CARY, N.C., Oct. 28, 2024 /PRNewswire/ — A new report on the use of generative AI in banking finds that financial services leads other industries in implementing the technology. A recent survey found that 17% of banking leaders have fully integrated GenAI into their regular processes. Further, 3 in 5 currently use GenAI to some degree – and nearly all the rest plan to begin soon. Obstacles remain, led by data privacy and security concerns. But the study confirmed that banks are already realizing GenAI gains across the business.

How does banking stack up to other sectors in the use and adoption of GenAI? Dive in at SAS.com/genai-banking.

The report, Your journey to a GenAI future: A strategic path to success in banking, is based on findings from a global, cross-industry survey by data and AI leader SAS and Coleman Parkes Research. Among 1,600 business leaders surveyed in 20 countries, 243 were senior banking execs who are decision makers on their organization’s GenAI strategy. Their insights offer an insider’s look at how banks are implementing GenAI, their biggest challenges, and how banking compares to industries like insurance, the public sector, health care, manufacturing, retail and more.

“GenAI is obviously a major trend across sectors right now, but maybe most significantly in financial services,” said Alex Kwiatkowski, Director of Global Financial Services at SAS. “Our survey found that banks, along with insurers, are currently using GenAI at higher rates than other industries. Among the many benefits early adopters are seeing, one of the most oft-cited by banking leaders is in risk management and compliance, where nearly nine in 10 reported improvements after deploying GenAI.”

Banks are all in on AI, with the budgets to prove it
The interest rates on savings accounts and loan applications may be ticking downward, but banks’ interest in generative AI is as high as ever. In fact, it’s nearly unanimous, with 98% of banking respondents either already using GenAI (60%, tied with insurance for the highest adoption rate) or planning to do so within the next two years (38%). And it’s not just talk: 90% said they have a dedicated GenAI budget for the coming year.

Beyond the 17% of banking leaders who reported fully implementing GenAI into their business processes, another 43% indicated they are experimenting with the technology at the enterprise level. Six in 10 said they have deployed at least one GenAI use case to date – the highest of any industry.

Banks are also using GenAI across departments and business functions. Compared with cross-industry averages, banks use GenAI at a higher rate in marketing (47%), IT (39%), sales (36%), finance (35%) and customer service (24%).

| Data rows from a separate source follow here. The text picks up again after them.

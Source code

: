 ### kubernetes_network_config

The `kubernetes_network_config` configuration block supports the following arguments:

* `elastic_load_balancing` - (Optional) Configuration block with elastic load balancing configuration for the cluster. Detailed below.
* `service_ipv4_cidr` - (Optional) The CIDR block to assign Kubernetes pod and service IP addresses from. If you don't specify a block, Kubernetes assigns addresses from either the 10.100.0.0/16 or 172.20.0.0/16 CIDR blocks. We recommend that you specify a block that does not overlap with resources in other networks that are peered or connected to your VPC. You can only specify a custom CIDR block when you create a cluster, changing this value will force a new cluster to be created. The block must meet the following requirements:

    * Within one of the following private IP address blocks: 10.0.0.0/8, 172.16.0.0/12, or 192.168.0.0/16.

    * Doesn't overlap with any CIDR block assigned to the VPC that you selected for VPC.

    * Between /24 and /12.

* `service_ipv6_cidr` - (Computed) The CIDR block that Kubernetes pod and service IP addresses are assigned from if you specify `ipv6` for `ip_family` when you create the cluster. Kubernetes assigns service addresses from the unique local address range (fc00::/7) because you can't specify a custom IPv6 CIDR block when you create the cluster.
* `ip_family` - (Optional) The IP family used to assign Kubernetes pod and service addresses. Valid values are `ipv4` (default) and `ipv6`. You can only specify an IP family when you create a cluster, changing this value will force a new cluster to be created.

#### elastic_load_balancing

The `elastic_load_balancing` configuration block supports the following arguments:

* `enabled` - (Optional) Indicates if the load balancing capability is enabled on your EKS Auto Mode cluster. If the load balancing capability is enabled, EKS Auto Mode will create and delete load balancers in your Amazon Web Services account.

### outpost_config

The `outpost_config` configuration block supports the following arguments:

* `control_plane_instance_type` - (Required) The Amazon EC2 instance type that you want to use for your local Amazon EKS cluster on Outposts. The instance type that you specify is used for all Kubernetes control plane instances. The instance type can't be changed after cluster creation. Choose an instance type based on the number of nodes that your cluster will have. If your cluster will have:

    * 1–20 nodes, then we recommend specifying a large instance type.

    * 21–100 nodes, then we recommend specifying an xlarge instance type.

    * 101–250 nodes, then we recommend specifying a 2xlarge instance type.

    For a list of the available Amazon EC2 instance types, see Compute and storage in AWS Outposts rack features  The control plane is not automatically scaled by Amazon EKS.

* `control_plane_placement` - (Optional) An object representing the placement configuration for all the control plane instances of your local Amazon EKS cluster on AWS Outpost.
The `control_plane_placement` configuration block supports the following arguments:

“GenAI technology is a double-edged sword for banks, as it has been weaponized by criminals to commit fraud faster than banks can adopt GenAI to protect their customers,” said Stu Bradley, Senior Vice President of Risk, Fraud and Compliance Solutions at SAS. “But better anti-fraud safeguards are just one of many potential advantages awaiting firms that take the GenAI leap. In fact, leaders on the first wave of GenAI implementation are seeing early returns on their investments in many areas of the bank.”

GenAI is already paying dividends in banking
The benefits from GenAI in banking aren’t just aspirational; they’re already happening, particularly in banks’ internal processes. Among bank leaders that have integrated GenAI, huge majorities are seeing gains in:

Employee experience and satisfaction (90%).Risk management and compliance (88%).Time savings and reduced operational costs (85%).

In addition, more than three-quarters reported improvements in customer satisfaction and retention (82%); efficiency in processing large data sets (78%); and sales or market share from data-driven insights (76%).

Marketing emerged as the most common area for banks to use GenAI, cited by 47% of banking leaders polled. A related SAS study, based on a separate survey of marketing professionals, found that banking marketers most frequently use GenAI for customer interactions (44%) and generating written copy (33%). They also plan to expand its use within the next year to audience targeting (64%) and trend analysis (64%).

Banking, like other industries, faces obstacles to GenAI success
Like many investments, GenAI does involve a degree of risk and uncertainty. Banking leaders’ foremost concerns involve protecting the privacy (74%) and security (71%) of their – and their customers’ – data. One potential solution? Synthetic data. Nearly one-third (29%) is already using this form of GenAI, and another 33% said they are actively considering it.

Implementation challenges are another obstacle facing the banking industry. Over half (54%) said that using public and proprietary data sets has been, or likely will be, an obstacle to implementing GenAI. And nearly as many (49%) said they are experiencing challenges moving GenAI from conceptual to practical.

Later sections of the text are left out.